Although the vertical transmission of TTV has not been confirmed unequivocally [94], TTV is commonly detected in infants regardless of their clinical status [91, 92, 98, 104]. The early period of life is extremely important for immunity and in many respects determines the health of the individual in adulthood [105]. Physiological suppression of innate immunity in newborns and small infants enhances their susceptibility to bacterial and viral infections [106].

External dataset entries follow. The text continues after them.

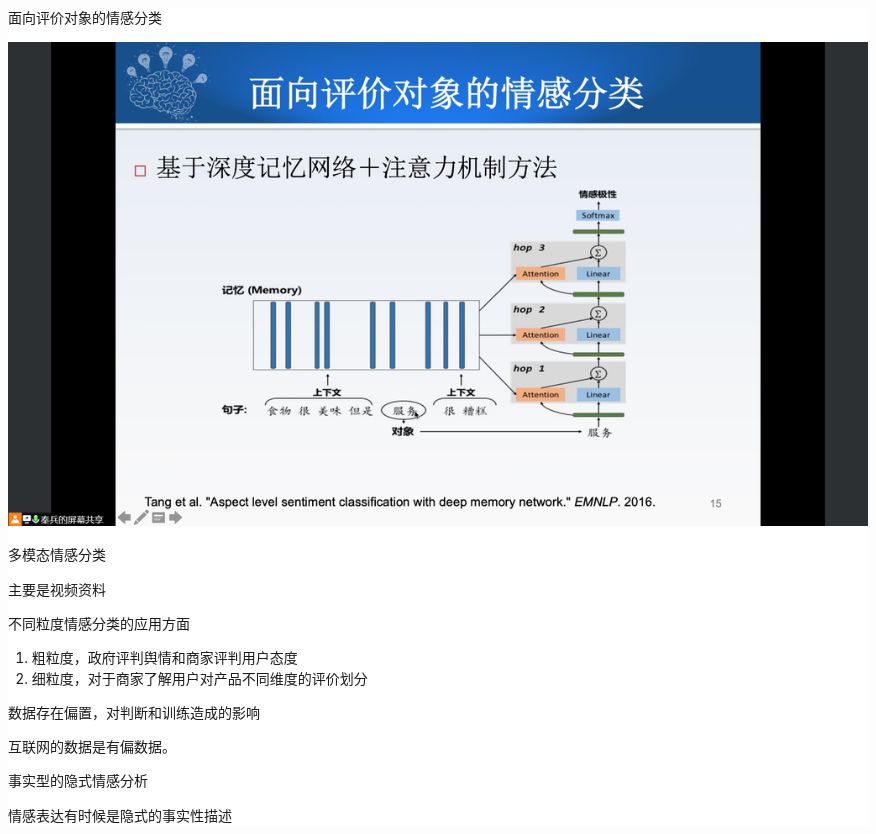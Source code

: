 面向评价对象的情感分类

![image-20211129192329816](.\1-Introduction.assets\image-20211129192329816.png)



多模态情感分类

主要是视频资料



不同粒度情感分类的应用方面

1. 粗粒度，政府评判舆情和商家评判用户态度
2. 细粒度，对于商家了解用户对产品不同维度的评价划分



数据存在偏置，对判断和训练造成的影响

互联网的数据是有偏数据。



事实型的隐式情感分析

情感表达有时候是隐式的事实性描述
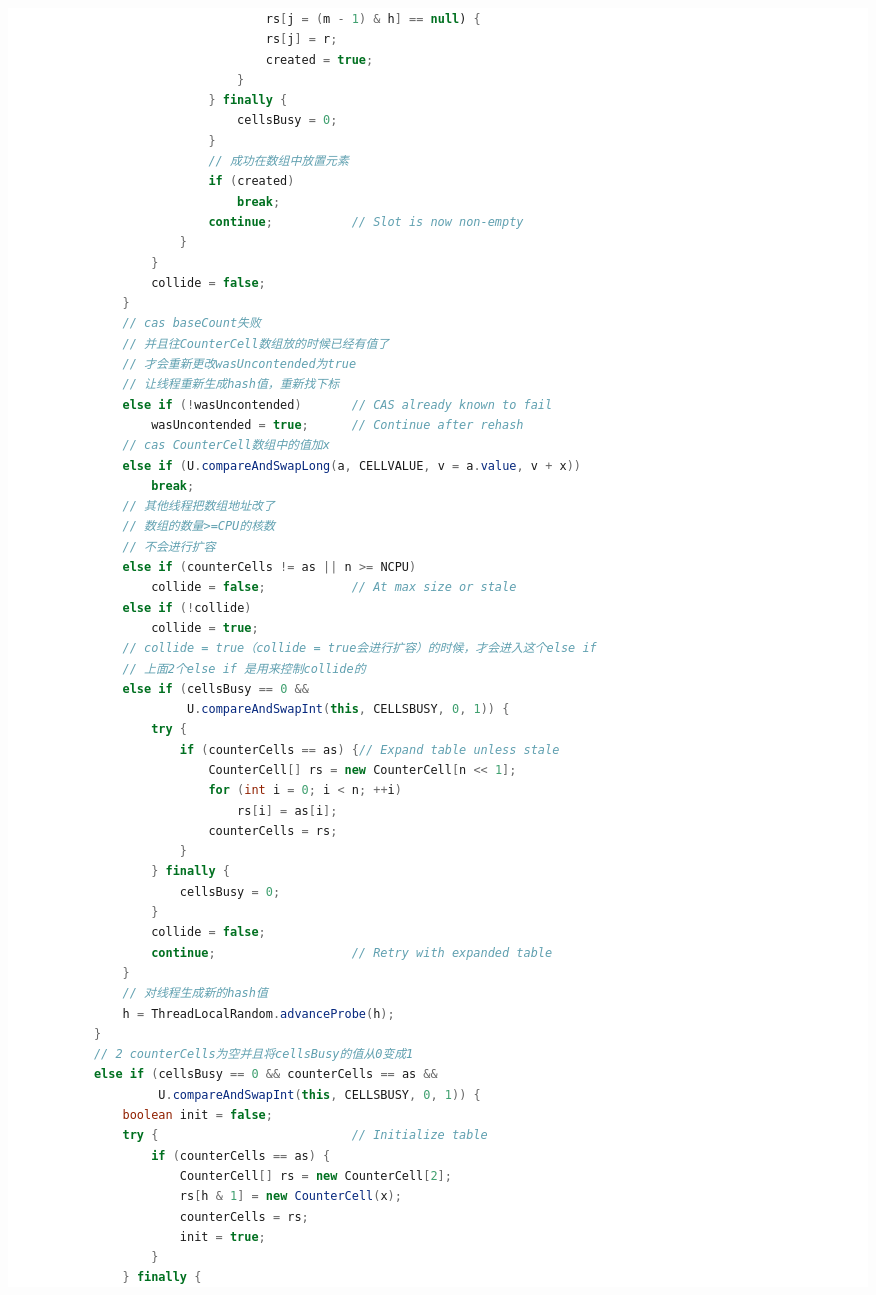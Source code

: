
 ```java
                                    rs[j = (m - 1) & h] == null) {
                                    rs[j] = r;
                                    created = true;
                                }
                            } finally {
                                cellsBusy = 0;
                            }
                            // 成功在数组中放置元素
                            if (created)
                                break;
                            continue;           // Slot is now non-empty
                        }
                    }
                    collide = false;
                }
                // cas baseCount失败
                // 并且往CounterCell数组放的时候已经有值了
                // 才会重新更改wasUncontended为true
                // 让线程重新生成hash值，重新找下标
                else if (!wasUncontended)       // CAS already known to fail
                    wasUncontended = true;      // Continue after rehash
                // cas CounterCell数组中的值加x
                else if (U.compareAndSwapLong(a, CELLVALUE, v = a.value, v + x))
                    break;
                // 其他线程把数组地址改了
                // 数组的数量>=CPU的核数
                // 不会进行扩容
                else if (counterCells != as || n >= NCPU)
                    collide = false;            // At max size or stale
                else if (!collide)
                    collide = true;
                // collide = true（collide = true会进行扩容）的时候，才会进入这个else if 
                // 上面2个else if 是用来控制collide的
                else if (cellsBusy == 0 &&
                         U.compareAndSwapInt(this, CELLSBUSY, 0, 1)) {
                    try {
                        if (counterCells == as) {// Expand table unless stale
                            CounterCell[] rs = new CounterCell[n << 1];
                            for (int i = 0; i < n; ++i)
                                rs[i] = as[i];
                            counterCells = rs;
                        }
                    } finally {
                        cellsBusy = 0;
                    }
                    collide = false;
                    continue;                   // Retry with expanded table
                }
                // 对线程生成新的hash值
                h = ThreadLocalRandom.advanceProbe(h);
            }
            // 2 counterCells为空并且将cellsBusy的值从0变成1
            else if (cellsBusy == 0 && counterCells == as &&
                     U.compareAndSwapInt(this, CELLSBUSY, 0, 1)) {
                boolean init = false;
                try {                           // Initialize table
                    if (counterCells == as) {
                        CounterCell[] rs = new CounterCell[2];
                        rs[h & 1] = new CounterCell(x);
                        counterCells = rs;
                        init = true;
                    }
                } finally {
```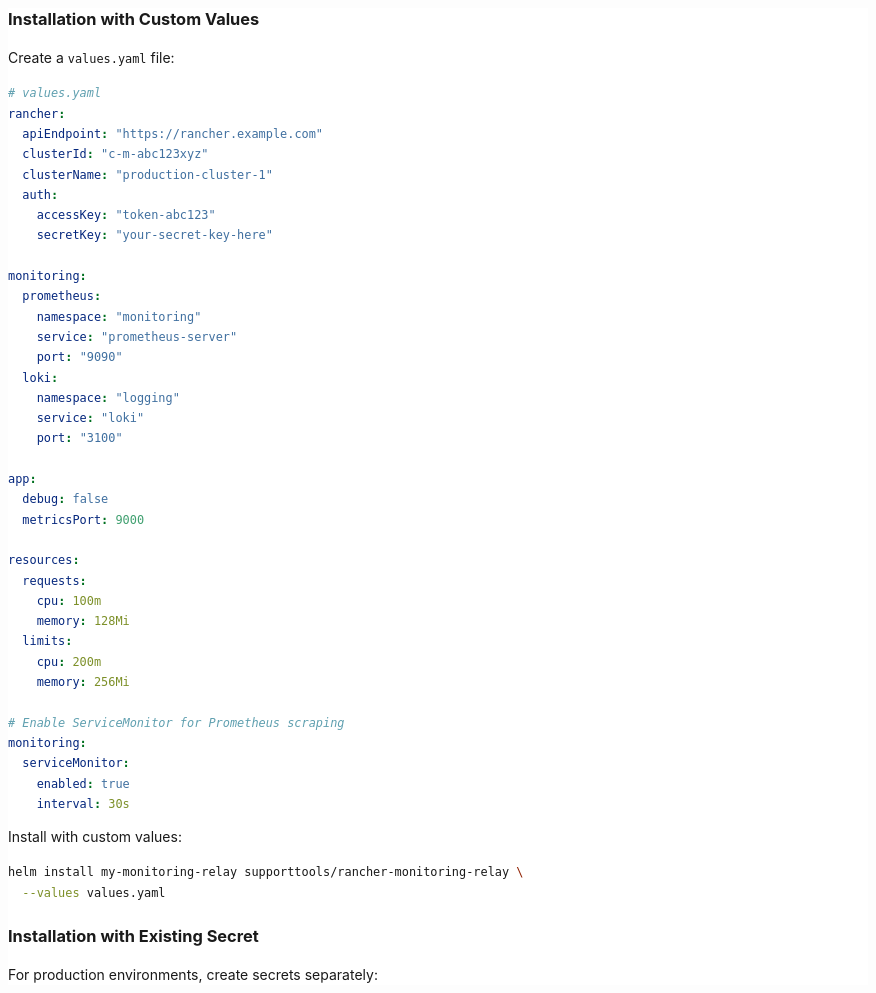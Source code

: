 ### Installation with Custom Values

Create a `values.yaml` file:

```yaml
# values.yaml
rancher:
  apiEndpoint: "https://rancher.example.com"
  clusterId: "c-m-abc123xyz"
  clusterName: "production-cluster-1"
  auth:
    accessKey: "token-abc123"
    secretKey: "your-secret-key-here"

monitoring:
  prometheus:
    namespace: "monitoring"
    service: "prometheus-server"
    port: "9090"
  loki:
    namespace: "logging"
    service: "loki"
    port: "3100"

app:
  debug: false
  metricsPort: 9000

resources:
  requests:
    cpu: 100m
    memory: 128Mi
  limits:
    cpu: 200m
    memory: 256Mi

# Enable ServiceMonitor for Prometheus scraping
monitoring:
  serviceMonitor:
    enabled: true
    interval: 30s
```

Install with custom values:

```bash
helm install my-monitoring-relay supporttools/rancher-monitoring-relay \
  --values values.yaml
```

### Installation with Existing Secret

For production environments, create secrets separately:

TTV infection in small infants appears clinically irrelevant. An observational study covering 30 months after birth [101] revealed an age-dependent increase in the prevalence of TTV infection in infants and toddlers. During the observation period, 13 out of 22 children became positive for TTV DNA, and, notably, the children with TTV viremia developed no symptoms of liver dysfunction, which confirms the lack of association between TTV and liver disorders. A recent study shows that TTV viral loads most rapidly increase during the first 60 days after birth and reach plateau at the age of 6 months [104]. These findings are consistent with a study by Yokozaki et al. [107], who revealed that while newborns are negative for TTV DNA, most 1-year-olds are positive. Gerner et al. demonstrated increased TTV loads in the blood plasma of > 1-week-old newborns (9 of 33 samples were TTV positive) [98]. Komatsu et al. also demonstrated an increase in the percentage of TTV-positive infants during the first months of life by analyzing the TTV DNA content of blood plasma; the authors emphasize increasing phylogenetic discrepancy in mother-infant pairs, with 85% of the pairs having the same genotype at the first PCR-positive time point and 50% of the children changing their dominant TTV genotype during follow-up [108]. Lower intrahost TTV heterogeneity in infants compared with their mothers was reported by Sugiyama et al. [109]; moreover, TTV sequences in mother-infant pairs (n = 7) differed by > 10% in all cases except one. Results of a recent study on the dynamics of TTV content in the cellular elements of peripheral blood during the first year of life [104] are generally consistent with the corresponding prevalence data obtained by the analysis of blood plasma. However, for peripheral blood cells, the percentage of positive samples is significantly higher than for the matching samples of blood plasma; the difference reflects high rates of TTV replication in lymphocytes [76].

TTV in later periods

Among healthy children of preschool and school age, TTV infection is common [67]. There are no convincing data on an association of TTV with pathologies in children. For example, in Egypt, the TTV indices for thalassemia patients and age-matched healthy children are similar [28, 29]. A number of studies indicate no correlation of TTV infection with liver disorders [110]. The prevalence of TTV and TTV-like viruses in children with acute hepatitis of unknown etiology, children with hepatitis B or C, and healthy children turned out to be very similar. Other studies have demonstrated that TTV infection prevails in healthy children from infancy [111, 112].

Conclusions

The placenta effectively serves as a barrier against various pathogens present in maternal blood, but the exact mechanisms of this defense remain largely elusive. It is likely that pathogens (and commensal microbes and viruses as well) may use different strategies to cross the placental barrier, depending on gestational age, the level of maternal infection, or the state of immune responses in the mother-fetus system. Vertical transmission of TTV appears to be mitigated by the placental barrier. However, TTV infection usually becomes detectable soon after birth, and the prevalence reaches 'adult' values by the end of the first year of life. As the possible pathogenicity of TTV is still an open question, monitoring of TTV in pregnant women, newborns, and infants is important.